EXERCISE PROMPT -> Please state how many lines in the records below contain the word "function", giving only the number.

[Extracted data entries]
- - -
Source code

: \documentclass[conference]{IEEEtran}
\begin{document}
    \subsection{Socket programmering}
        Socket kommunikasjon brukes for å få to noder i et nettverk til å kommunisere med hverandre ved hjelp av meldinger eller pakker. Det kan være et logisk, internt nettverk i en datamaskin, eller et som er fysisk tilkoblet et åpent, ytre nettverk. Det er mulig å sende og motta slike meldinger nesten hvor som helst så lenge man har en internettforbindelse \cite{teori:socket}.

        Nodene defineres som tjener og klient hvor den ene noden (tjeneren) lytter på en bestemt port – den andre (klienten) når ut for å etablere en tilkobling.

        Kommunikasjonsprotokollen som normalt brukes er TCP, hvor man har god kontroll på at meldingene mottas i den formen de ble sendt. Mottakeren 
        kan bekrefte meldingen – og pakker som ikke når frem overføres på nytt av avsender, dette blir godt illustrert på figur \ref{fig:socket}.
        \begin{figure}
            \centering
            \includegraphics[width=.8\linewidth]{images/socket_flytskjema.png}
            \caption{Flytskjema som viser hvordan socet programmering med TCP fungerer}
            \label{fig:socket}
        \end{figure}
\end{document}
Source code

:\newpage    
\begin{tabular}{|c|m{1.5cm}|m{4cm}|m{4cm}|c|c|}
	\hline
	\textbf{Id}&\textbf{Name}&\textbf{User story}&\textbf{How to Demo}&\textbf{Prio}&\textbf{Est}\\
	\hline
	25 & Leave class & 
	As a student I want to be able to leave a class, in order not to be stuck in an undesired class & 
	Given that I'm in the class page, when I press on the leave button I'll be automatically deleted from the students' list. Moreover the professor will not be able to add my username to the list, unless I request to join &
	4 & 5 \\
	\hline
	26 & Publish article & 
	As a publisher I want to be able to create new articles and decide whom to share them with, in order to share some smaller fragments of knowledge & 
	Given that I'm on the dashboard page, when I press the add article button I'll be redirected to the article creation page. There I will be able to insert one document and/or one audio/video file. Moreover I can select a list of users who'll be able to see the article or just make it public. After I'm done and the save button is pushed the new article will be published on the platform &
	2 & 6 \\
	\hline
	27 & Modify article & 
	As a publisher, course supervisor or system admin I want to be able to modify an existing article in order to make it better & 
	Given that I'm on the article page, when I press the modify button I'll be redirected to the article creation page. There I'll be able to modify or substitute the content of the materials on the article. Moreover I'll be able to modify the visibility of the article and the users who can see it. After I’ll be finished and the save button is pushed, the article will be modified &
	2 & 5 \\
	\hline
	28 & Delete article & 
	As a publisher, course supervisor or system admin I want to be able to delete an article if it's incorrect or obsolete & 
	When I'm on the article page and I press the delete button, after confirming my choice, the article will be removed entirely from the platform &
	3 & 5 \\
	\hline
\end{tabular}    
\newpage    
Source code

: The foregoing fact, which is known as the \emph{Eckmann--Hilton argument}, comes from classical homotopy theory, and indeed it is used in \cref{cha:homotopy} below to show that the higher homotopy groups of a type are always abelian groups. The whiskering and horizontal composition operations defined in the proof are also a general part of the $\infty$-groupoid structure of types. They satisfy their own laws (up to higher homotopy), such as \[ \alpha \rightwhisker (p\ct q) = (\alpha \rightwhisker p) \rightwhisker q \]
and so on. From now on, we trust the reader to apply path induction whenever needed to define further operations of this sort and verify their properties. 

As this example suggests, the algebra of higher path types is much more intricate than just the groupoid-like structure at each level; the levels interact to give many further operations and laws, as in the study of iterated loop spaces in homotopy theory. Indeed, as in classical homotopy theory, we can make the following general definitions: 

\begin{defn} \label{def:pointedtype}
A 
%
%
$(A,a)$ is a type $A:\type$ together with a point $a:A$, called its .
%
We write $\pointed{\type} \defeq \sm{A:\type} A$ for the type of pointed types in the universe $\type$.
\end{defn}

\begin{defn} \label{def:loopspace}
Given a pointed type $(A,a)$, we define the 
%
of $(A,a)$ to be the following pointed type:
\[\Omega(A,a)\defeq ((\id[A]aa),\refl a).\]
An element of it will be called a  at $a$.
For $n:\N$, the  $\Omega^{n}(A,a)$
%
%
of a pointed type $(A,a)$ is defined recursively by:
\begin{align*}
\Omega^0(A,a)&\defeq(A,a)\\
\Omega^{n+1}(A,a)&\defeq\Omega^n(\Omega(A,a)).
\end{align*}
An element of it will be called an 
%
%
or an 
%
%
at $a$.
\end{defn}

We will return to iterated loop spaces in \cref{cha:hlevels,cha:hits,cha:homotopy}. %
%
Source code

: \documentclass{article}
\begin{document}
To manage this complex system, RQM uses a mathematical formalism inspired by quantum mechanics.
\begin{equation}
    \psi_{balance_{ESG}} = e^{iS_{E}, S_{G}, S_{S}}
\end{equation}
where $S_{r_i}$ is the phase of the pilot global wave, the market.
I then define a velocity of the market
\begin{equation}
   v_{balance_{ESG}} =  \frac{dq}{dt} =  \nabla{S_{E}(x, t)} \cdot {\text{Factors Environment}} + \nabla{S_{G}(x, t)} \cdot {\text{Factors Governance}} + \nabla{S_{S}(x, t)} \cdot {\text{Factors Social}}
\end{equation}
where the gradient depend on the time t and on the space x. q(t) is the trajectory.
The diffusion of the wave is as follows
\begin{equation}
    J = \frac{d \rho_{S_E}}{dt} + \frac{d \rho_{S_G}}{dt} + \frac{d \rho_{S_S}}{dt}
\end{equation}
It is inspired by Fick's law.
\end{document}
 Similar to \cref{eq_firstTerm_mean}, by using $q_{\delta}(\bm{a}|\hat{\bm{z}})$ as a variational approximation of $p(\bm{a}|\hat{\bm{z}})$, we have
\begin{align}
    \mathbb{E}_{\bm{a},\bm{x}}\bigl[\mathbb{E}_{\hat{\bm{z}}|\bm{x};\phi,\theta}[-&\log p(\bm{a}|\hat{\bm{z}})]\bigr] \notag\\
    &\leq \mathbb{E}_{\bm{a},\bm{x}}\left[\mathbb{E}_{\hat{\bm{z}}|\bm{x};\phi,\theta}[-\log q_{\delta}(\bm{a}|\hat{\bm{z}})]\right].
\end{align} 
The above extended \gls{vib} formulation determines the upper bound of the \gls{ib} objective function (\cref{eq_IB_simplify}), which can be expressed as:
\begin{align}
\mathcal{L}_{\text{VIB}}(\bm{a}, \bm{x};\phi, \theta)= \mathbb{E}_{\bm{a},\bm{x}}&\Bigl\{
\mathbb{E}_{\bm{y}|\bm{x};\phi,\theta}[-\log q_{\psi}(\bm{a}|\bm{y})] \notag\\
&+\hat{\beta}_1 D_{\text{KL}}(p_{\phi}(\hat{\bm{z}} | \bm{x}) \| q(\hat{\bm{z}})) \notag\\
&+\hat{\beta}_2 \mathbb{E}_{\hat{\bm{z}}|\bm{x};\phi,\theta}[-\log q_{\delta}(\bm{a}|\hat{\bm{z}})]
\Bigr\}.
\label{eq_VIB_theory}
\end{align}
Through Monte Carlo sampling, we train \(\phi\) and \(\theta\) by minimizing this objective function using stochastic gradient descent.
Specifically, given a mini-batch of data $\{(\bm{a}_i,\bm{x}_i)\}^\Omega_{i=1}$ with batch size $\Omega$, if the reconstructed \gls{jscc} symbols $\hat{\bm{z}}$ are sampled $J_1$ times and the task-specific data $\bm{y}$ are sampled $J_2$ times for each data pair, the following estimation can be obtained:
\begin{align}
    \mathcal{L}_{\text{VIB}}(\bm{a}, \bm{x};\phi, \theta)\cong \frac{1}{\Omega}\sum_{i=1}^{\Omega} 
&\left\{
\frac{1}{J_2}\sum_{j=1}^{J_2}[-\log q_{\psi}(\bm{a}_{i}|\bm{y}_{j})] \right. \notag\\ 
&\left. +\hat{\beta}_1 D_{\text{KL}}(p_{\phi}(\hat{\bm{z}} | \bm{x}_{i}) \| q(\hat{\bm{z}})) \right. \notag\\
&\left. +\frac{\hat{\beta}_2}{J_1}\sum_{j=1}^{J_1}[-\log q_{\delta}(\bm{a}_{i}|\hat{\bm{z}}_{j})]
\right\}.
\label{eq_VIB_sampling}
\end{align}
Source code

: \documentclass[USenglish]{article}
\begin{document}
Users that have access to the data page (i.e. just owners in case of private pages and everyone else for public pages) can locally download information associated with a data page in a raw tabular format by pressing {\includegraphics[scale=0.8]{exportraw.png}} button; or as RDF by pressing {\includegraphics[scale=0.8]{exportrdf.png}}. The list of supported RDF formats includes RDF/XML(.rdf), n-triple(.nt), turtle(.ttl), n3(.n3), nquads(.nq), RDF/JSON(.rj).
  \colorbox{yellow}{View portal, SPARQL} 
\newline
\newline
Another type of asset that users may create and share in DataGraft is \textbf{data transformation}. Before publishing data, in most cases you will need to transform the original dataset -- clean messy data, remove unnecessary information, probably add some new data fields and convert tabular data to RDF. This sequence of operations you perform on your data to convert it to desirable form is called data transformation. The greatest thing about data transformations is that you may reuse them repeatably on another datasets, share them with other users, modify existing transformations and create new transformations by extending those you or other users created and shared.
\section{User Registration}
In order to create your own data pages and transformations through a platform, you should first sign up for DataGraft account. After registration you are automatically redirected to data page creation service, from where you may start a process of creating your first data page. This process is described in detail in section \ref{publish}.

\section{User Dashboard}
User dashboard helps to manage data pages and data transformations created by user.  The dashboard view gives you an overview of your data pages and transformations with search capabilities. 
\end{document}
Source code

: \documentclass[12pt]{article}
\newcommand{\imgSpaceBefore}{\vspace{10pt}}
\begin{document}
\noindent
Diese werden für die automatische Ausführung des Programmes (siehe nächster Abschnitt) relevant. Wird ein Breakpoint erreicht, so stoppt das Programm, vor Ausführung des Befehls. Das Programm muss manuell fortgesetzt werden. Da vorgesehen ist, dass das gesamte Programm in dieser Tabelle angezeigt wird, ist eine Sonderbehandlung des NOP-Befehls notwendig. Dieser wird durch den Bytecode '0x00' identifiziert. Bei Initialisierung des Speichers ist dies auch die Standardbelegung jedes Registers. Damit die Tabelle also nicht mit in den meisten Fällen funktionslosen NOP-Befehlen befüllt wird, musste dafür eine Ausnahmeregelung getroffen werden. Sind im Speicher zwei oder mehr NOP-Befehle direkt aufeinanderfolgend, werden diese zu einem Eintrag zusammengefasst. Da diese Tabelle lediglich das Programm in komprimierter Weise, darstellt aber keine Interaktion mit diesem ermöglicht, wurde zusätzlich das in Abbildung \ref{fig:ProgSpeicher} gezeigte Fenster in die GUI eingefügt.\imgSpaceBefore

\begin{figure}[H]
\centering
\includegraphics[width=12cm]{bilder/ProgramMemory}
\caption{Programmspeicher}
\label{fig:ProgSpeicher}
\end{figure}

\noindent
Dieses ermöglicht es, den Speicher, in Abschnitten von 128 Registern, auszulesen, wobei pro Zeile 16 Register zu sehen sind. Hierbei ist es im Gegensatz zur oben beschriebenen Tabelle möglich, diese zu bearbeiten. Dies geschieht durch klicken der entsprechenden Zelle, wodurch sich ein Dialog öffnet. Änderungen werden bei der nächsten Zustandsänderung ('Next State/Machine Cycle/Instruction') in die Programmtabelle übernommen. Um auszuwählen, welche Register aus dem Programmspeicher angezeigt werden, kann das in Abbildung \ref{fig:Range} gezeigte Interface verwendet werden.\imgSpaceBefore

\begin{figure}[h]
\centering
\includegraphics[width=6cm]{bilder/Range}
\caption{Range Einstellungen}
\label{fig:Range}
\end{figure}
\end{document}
- - -
RESULT -> 2